Macky à l’Onu : Entre Cheikh Anta et Wade
Macky Sall candidat à l’Onu
Traduire en acte les idées de Cheikh Anta Diop, soulager Maître Abdoulaye Wade
Le discours du candidat Macky Sall à l’Onu insiste sur le temps de l’Afrique où il faudra traduire en acte les idées de Cheikh Anta Diop et soulager Maître Abdoulaye Wade : “Nous appelons à une autre vision des relations avec l’Afrique, une vision où il s’agira non pas de traiter l’Afrique et des Africains mais avec l’Afrique et les Africains”
Les défis géopolitiques et géostratégiques interpellent l’Afrique, ce continent qui en a beaucoup souffert. Ne serait-ce que pour ces questions, le président Macky Sall qui maîtrise ces dossiers mérite d’être porté à la tête de la gouvernance mondiale.
A entendre son discours de portée panafricaniste, le candidat Macky Sall au secrétariat général de l’Organisation des Nations-Unies pourrait apporter les changement et réformes attendus. Un grand discours une feuille de route : oui, il peut répondre à l’attente de ce vieux continent riche en ressources naturelles, en culture, en histoire mais dont l’aliénation l’a rendue vulnérable sous le regard impuissant de ses dirigeants. Le temps de l’Afrique est venu où il faudra traduire en acte les idées de Cheikh Anta Diop, où il faudra soulager Maitre Abdoulaye Wade avant qu’il ne parte à travers la concrétisation de son idéal panafricaniste.
Oui avec le président Macky Sall dont le grand discours a fait vibrer la patrie africaine : “Le cours de l’histoire nous montre que les paradigmes ont changé et que les vieilles recettes ne feront certainement pas notre fortune ; il nous faut redéfinir le sens de nos priorités.

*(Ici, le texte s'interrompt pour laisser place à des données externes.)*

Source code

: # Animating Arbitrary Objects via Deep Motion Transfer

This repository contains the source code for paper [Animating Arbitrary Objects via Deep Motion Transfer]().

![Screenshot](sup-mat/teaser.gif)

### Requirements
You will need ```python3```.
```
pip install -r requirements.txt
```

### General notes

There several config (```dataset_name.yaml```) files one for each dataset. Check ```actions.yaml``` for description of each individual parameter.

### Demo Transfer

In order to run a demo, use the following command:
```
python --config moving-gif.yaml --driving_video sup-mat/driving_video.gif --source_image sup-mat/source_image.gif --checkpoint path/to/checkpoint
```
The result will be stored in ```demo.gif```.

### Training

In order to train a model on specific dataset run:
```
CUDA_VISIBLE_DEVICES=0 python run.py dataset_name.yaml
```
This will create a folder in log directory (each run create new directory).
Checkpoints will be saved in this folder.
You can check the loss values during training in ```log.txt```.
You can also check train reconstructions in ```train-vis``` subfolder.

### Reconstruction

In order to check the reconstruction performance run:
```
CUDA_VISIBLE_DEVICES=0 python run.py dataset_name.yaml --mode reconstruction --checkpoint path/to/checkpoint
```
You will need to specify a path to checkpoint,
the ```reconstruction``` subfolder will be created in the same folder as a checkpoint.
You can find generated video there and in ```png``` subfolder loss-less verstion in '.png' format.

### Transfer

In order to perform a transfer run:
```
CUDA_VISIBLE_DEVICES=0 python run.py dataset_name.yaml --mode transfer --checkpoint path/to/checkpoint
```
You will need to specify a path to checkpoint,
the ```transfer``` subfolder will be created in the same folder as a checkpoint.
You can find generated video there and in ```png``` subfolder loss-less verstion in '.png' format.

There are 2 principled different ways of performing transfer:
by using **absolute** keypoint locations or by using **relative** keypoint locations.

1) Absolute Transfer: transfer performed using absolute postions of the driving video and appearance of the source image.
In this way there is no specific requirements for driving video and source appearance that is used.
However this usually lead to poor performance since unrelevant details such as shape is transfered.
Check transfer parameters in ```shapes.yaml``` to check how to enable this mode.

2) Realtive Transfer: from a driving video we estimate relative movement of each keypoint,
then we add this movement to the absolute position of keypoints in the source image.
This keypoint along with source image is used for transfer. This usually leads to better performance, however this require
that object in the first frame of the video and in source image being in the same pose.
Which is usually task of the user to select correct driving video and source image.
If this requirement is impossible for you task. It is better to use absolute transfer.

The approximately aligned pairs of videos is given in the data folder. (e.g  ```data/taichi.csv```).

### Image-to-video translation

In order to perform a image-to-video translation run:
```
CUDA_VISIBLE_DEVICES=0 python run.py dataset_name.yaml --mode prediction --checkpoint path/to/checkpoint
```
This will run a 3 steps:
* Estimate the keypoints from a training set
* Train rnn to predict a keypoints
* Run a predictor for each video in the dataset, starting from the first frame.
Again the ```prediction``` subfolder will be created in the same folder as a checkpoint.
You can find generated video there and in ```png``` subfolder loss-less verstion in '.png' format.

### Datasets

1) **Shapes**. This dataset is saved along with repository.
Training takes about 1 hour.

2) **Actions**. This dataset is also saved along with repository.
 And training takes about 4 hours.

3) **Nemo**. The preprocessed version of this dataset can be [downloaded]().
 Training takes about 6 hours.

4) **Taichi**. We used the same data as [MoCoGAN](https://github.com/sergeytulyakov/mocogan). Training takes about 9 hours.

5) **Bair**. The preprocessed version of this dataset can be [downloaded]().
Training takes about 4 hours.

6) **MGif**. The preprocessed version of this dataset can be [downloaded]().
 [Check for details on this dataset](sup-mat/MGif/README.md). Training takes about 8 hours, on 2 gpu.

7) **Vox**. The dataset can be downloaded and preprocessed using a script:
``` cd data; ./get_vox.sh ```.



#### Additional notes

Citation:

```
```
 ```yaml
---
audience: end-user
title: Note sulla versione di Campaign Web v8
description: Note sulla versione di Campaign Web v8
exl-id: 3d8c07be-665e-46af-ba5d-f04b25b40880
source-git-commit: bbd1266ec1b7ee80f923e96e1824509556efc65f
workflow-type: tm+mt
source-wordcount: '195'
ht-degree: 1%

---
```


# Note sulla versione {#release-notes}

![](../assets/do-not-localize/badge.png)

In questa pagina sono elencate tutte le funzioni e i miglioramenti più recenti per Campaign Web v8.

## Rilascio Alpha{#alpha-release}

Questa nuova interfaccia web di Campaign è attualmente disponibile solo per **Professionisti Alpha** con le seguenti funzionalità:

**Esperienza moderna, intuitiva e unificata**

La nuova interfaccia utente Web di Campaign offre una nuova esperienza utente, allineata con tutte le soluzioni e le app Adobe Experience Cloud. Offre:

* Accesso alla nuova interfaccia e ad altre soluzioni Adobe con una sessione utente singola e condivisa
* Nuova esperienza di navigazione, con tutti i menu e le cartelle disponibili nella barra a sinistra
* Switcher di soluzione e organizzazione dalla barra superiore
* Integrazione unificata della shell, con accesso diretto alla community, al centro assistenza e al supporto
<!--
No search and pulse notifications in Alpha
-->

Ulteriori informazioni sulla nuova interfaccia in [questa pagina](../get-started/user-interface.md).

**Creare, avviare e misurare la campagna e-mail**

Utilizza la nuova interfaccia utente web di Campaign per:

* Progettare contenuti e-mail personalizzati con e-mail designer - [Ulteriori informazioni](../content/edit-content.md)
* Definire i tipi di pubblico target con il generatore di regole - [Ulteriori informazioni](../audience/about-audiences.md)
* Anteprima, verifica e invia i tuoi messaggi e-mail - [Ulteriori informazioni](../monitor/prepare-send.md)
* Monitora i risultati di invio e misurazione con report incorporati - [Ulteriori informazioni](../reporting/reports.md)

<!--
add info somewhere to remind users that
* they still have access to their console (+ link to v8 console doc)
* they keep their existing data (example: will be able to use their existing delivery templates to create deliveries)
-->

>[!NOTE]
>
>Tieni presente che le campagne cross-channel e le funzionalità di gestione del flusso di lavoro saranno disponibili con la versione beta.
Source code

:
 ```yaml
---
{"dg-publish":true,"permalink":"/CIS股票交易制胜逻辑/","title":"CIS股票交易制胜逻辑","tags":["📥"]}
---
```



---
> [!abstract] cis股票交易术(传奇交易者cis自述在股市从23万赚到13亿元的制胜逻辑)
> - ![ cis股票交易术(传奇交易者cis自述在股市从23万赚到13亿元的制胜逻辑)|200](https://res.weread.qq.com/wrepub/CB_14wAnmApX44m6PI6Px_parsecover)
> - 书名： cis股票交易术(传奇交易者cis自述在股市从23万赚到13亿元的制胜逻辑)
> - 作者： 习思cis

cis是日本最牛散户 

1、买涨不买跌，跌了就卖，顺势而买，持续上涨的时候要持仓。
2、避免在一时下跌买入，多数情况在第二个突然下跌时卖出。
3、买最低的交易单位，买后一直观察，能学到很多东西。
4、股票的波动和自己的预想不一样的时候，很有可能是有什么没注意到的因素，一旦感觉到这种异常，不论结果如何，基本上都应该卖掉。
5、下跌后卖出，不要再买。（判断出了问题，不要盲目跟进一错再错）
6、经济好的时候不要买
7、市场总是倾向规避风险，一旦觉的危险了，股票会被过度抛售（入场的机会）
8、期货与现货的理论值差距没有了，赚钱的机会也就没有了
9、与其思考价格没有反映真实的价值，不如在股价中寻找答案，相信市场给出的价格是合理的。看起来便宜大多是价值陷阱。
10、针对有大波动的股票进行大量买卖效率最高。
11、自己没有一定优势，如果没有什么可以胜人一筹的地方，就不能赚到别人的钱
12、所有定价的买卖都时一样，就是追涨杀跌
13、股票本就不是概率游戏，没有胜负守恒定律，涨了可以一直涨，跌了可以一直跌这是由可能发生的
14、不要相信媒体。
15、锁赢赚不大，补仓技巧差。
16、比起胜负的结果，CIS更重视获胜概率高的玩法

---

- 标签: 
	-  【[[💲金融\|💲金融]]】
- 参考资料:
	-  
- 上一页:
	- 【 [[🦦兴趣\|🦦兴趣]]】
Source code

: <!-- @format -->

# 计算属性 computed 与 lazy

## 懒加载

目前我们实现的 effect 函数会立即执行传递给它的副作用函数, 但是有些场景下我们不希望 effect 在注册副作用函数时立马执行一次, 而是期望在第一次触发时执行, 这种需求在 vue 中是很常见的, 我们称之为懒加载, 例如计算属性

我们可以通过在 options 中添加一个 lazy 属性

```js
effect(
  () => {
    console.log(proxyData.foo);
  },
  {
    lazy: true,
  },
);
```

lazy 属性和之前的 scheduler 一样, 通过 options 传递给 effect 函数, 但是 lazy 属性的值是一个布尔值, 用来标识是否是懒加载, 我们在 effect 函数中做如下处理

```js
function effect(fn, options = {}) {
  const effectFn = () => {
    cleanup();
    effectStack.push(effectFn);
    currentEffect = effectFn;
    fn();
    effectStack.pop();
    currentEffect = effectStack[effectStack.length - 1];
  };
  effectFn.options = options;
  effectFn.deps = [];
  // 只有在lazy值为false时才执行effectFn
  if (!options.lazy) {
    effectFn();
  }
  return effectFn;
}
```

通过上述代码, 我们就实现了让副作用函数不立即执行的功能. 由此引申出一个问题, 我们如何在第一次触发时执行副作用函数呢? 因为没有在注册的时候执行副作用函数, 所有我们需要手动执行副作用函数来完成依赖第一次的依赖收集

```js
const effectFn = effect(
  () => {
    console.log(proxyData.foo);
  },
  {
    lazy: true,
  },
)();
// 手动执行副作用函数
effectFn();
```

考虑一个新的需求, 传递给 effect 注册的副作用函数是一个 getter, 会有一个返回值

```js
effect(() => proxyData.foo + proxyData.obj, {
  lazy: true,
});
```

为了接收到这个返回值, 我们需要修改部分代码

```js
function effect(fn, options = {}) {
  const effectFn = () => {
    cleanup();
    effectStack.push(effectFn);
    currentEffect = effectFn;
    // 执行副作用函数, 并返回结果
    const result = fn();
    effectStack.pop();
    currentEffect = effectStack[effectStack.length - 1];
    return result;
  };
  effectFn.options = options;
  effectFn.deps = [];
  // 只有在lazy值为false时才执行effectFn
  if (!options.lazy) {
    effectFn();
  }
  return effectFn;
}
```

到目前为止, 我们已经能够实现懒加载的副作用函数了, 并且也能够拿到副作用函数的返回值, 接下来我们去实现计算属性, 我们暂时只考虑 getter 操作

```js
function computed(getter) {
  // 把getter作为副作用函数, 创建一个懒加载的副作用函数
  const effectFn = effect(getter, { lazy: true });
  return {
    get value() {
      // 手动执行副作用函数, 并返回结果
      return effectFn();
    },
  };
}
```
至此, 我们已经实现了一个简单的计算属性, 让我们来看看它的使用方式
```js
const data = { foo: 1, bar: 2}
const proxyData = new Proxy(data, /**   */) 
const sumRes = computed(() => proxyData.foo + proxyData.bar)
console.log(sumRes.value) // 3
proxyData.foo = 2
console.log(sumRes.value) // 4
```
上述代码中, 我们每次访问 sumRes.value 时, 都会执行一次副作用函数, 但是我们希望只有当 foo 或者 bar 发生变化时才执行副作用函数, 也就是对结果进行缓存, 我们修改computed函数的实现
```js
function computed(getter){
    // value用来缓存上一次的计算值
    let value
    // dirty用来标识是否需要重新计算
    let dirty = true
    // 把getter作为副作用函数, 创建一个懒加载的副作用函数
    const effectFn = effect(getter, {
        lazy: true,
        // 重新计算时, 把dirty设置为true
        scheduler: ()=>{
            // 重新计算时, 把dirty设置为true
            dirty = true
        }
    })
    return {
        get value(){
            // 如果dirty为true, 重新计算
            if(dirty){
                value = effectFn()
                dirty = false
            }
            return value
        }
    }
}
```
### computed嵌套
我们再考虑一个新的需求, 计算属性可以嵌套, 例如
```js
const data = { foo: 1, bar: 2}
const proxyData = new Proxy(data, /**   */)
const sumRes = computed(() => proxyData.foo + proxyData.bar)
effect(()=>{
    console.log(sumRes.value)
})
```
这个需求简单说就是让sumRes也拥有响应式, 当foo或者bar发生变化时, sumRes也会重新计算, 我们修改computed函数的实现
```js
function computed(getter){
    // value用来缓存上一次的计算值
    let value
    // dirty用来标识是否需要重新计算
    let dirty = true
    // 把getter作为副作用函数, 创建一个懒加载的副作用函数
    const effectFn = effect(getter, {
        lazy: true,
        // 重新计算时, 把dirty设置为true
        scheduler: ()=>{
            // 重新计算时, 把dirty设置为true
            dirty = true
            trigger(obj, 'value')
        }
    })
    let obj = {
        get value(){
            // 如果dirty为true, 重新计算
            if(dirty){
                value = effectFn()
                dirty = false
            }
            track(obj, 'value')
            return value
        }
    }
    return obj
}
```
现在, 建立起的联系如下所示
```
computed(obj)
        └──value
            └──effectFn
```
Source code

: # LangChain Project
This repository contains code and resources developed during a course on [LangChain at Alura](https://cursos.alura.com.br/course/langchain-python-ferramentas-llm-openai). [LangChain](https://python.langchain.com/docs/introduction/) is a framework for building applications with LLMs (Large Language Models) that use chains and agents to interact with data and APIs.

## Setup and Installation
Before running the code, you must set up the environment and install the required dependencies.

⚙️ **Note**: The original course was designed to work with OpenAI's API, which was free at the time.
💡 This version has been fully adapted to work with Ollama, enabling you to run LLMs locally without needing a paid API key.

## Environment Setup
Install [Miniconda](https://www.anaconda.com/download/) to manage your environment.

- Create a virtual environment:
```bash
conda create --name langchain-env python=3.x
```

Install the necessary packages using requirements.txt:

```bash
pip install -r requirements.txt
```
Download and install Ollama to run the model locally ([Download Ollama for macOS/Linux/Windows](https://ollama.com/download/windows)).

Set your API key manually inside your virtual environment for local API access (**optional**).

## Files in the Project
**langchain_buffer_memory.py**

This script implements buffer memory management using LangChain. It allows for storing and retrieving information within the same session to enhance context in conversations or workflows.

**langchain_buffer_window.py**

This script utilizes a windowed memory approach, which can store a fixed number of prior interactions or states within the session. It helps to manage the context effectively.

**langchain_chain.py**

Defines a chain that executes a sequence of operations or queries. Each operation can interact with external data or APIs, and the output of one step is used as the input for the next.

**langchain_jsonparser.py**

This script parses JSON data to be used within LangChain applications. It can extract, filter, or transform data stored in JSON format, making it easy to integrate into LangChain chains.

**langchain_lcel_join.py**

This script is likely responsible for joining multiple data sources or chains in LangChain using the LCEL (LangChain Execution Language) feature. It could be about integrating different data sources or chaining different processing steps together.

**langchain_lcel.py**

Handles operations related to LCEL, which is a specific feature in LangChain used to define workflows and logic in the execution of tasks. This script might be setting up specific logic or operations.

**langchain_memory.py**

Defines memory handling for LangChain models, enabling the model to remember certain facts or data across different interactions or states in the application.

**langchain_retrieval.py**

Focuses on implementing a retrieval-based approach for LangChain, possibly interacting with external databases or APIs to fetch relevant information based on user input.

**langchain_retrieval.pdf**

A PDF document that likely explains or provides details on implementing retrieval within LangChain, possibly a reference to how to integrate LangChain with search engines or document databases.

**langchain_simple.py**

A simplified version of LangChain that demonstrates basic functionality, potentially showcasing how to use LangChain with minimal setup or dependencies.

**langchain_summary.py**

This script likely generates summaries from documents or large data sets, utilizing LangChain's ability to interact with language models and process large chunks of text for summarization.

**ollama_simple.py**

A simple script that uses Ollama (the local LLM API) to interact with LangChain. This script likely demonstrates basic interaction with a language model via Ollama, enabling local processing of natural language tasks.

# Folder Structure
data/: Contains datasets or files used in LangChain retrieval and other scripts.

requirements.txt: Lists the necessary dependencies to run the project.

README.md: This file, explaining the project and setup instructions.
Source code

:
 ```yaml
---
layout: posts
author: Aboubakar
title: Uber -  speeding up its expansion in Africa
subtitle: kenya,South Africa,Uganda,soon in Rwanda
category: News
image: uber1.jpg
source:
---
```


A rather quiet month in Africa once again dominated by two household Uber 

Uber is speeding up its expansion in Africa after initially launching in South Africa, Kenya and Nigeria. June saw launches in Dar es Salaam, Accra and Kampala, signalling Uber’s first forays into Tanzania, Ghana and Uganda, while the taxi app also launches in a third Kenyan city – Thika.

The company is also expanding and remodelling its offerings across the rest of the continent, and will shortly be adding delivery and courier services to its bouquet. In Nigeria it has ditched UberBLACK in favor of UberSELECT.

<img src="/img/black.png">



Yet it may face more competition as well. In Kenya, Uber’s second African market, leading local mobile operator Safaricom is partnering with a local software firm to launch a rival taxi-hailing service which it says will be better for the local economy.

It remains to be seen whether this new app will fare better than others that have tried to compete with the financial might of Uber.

Investir dans l’économie réelle et convenir d’un nouvel ordre mondial plus juste. Dans cette perspective, le continent africain qui a enduré des siècles d’esclavage et d’exploitation ne peut à nouveau s’offrir un cheval de Troie et livrer ses ressources dans une compétition qui la conduirait davantage à la marge du progrès et du bien-être. Nous appelons à une autre vision des relations avec l’Afrique, une vision où il s’agira non pas de traiter l’Afrique et des Africains mais avec l’Afrique et les Africains”. Un discours actuel qui prend en compte les défis africains.
Le soutien de la candidature du président Macky Sall est loin d’être affectif et émotionnel mais politique et géostratégique au regard des enjeux planétaires où l’Afrique est à la remorque des puissances impérialistes sans foi ni morale.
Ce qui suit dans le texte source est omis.